Evaluating Myricetin as a CDK2 Inhibitor in Lung Cancer: In silico and in vitro Assessment of a Flavonoid-Based Small Molecule

Abstract

Background: Inhibiting Cyclin-Dependent Kinase 2 (CDK2) holds significant therapeutic potential for lung cancer by targeting a critical regulator of the cell cycle. CDK2 inhibition halts cancer cell proliferation, induces apoptosis, and disrupts tumor progression. Flavonoids have recognized to be exceedingly effective in treating a wide range of diseases, together with cardiovascular, immunological disorders, and cancer.

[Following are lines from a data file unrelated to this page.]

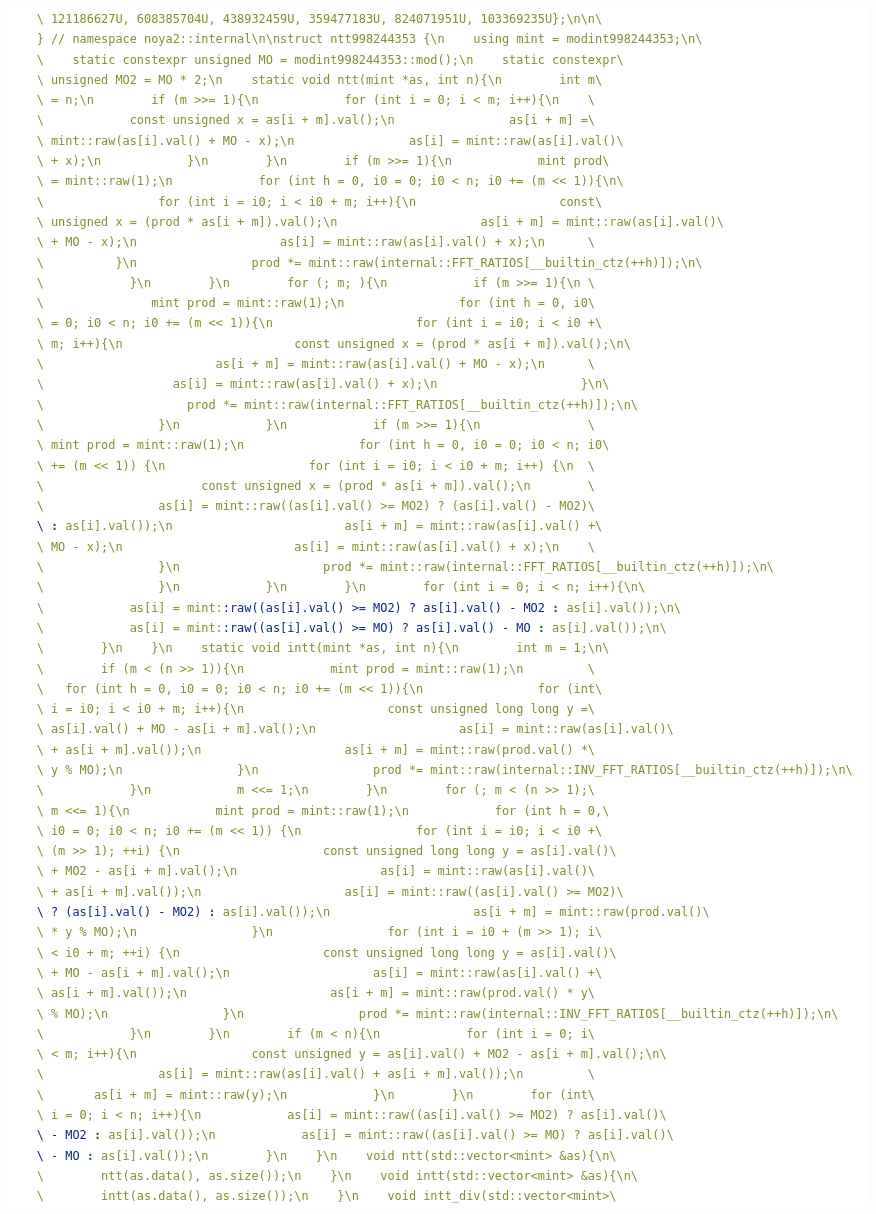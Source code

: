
 ```yaml
    \ 121186627U, 608385704U, 438932459U, 359477183U, 824071951U, 103369235U};\n\n\
    } // namespace noya2::internal\n\nstruct ntt998244353 {\n    using mint = modint998244353;\n\
    \    static constexpr unsigned MO = modint998244353::mod();\n    static constexpr\
    \ unsigned MO2 = MO * 2;\n    static void ntt(mint *as, int n){\n        int m\
    \ = n;\n        if (m >>= 1){\n            for (int i = 0; i < m; i++){\n    \
    \            const unsigned x = as[i + m].val();\n                as[i + m] =\
    \ mint::raw(as[i].val() + MO - x);\n                as[i] = mint::raw(as[i].val()\
    \ + x);\n            }\n        }\n        if (m >>= 1){\n            mint prod\
    \ = mint::raw(1);\n            for (int h = 0, i0 = 0; i0 < n; i0 += (m << 1)){\n\
    \                for (int i = i0; i < i0 + m; i++){\n                    const\
    \ unsigned x = (prod * as[i + m]).val();\n                    as[i + m] = mint::raw(as[i].val()\
    \ + MO - x);\n                    as[i] = mint::raw(as[i].val() + x);\n      \
    \          }\n                prod *= mint::raw(internal::FFT_RATIOS[__builtin_ctz(++h)]);\n\
    \            }\n        }\n        for (; m; ){\n            if (m >>= 1){\n \
    \               mint prod = mint::raw(1);\n                for (int h = 0, i0\
    \ = 0; i0 < n; i0 += (m << 1)){\n                    for (int i = i0; i < i0 +\
    \ m; i++){\n                        const unsigned x = (prod * as[i + m]).val();\n\
    \                        as[i + m] = mint::raw(as[i].val() + MO - x);\n      \
    \                  as[i] = mint::raw(as[i].val() + x);\n                    }\n\
    \                    prod *= mint::raw(internal::FFT_RATIOS[__builtin_ctz(++h)]);\n\
    \                }\n            }\n            if (m >>= 1){\n               \
    \ mint prod = mint::raw(1);\n                for (int h = 0, i0 = 0; i0 < n; i0\
    \ += (m << 1)) {\n                    for (int i = i0; i < i0 + m; i++) {\n  \
    \                      const unsigned x = (prod * as[i + m]).val();\n        \
    \                as[i] = mint::raw((as[i].val() >= MO2) ? (as[i].val() - MO2)\
    \ : as[i].val());\n                        as[i + m] = mint::raw(as[i].val() +\
    \ MO - x);\n                        as[i] = mint::raw(as[i].val() + x);\n    \
    \                }\n                    prod *= mint::raw(internal::FFT_RATIOS[__builtin_ctz(++h)]);\n\
    \                }\n            }\n        }\n        for (int i = 0; i < n; i++){\n\
    \            as[i] = mint::raw((as[i].val() >= MO2) ? as[i].val() - MO2 : as[i].val());\n\
    \            as[i] = mint::raw((as[i].val() >= MO) ? as[i].val() - MO : as[i].val());\n\
    \        }\n    }\n    static void intt(mint *as, int n){\n        int m = 1;\n\
    \        if (m < (n >> 1)){\n            mint prod = mint::raw(1);\n         \
    \   for (int h = 0, i0 = 0; i0 < n; i0 += (m << 1)){\n                for (int\
    \ i = i0; i < i0 + m; i++){\n                    const unsigned long long y =\
    \ as[i].val() + MO - as[i + m].val();\n                    as[i] = mint::raw(as[i].val()\
    \ + as[i + m].val());\n                    as[i + m] = mint::raw(prod.val() *\
    \ y % MO);\n                }\n                prod *= mint::raw(internal::INV_FFT_RATIOS[__builtin_ctz(++h)]);\n\
    \            }\n            m <<= 1;\n        }\n        for (; m < (n >> 1);\
    \ m <<= 1){\n            mint prod = mint::raw(1);\n            for (int h = 0,\
    \ i0 = 0; i0 < n; i0 += (m << 1)) {\n                for (int i = i0; i < i0 +\
    \ (m >> 1); ++i) {\n                    const unsigned long long y = as[i].val()\
    \ + MO2 - as[i + m].val();\n                    as[i] = mint::raw(as[i].val()\
    \ + as[i + m].val());\n                    as[i] = mint::raw((as[i].val() >= MO2)\
    \ ? (as[i].val() - MO2) : as[i].val());\n                    as[i + m] = mint::raw(prod.val()\
    \ * y % MO);\n                }\n                for (int i = i0 + (m >> 1); i\
    \ < i0 + m; ++i) {\n                    const unsigned long long y = as[i].val()\
    \ + MO - as[i + m].val();\n                    as[i] = mint::raw(as[i].val() +\
    \ as[i + m].val());\n                    as[i + m] = mint::raw(prod.val() * y\
    \ % MO);\n                }\n                prod *= mint::raw(internal::INV_FFT_RATIOS[__builtin_ctz(++h)]);\n\
    \            }\n        }\n        if (m < n){\n            for (int i = 0; i\
    \ < m; i++){\n                const unsigned y = as[i].val() + MO2 - as[i + m].val();\n\
    \                as[i] = mint::raw(as[i].val() + as[i + m].val());\n         \
    \       as[i + m] = mint::raw(y);\n            }\n        }\n        for (int\
    \ i = 0; i < n; i++){\n            as[i] = mint::raw((as[i].val() >= MO2) ? as[i].val()\
    \ - MO2 : as[i].val());\n            as[i] = mint::raw((as[i].val() >= MO) ? as[i].val()\
    \ - MO : as[i].val());\n        }\n    }\n    void ntt(std::vector<mint> &as){\n\
    \        ntt(as.data(), as.size());\n    }\n    void intt(std::vector<mint> &as){\n\
    \        intt(as.data(), as.size());\n    }\n    void intt_div(std::vector<mint>\
```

Materials and Methods: This study intended to investigate the possible of flavonoid small molecules as CDK2 inhibitors. We examined the potential of the lead compound, myricetin, as a CDK2 inhibitor and its cytotoxic effects on A549 lung carcinoma cells using in silico and in vitro methods. Results: Molecular docking revealed a high binding affinity, -8.6 kcal/mol, of myricetin to CDK2, with interactions involving key amino acid residues, including hydrogen bonds with ASP86, ASP145, and ASN132, as well as various other non-covalent interactions. ADMET analysis demonstrated favourable pharmacokinetic properties of myricetin, with promising predictions for kinase inhibition, apoptosis induction, and anticancer activity. Swiss Target Prediction highlighted myricetin's potential to modulate diverse biological targets, including enzymes, kinases, and G-protein-coupled receptors. Myricetin exhibited a concentration- and time-dependent cytotoxic effect on A549 cells, with an IC50 of 93.41 µM. Cell viability decreased significantly up to 48 hr but then plateaued. Myricetin also significantly downregulated CDK2 mRNA expression and activity in a dose-dependent manner, with reductions observed across half, IC50, and double IC50 concentrations. Conclusion: These findings suggest that myricetin is a promising candidate for CDK2 inhibition and lung cancer treatment, warranting further investigation into its mechanism of action and therapeutic potential.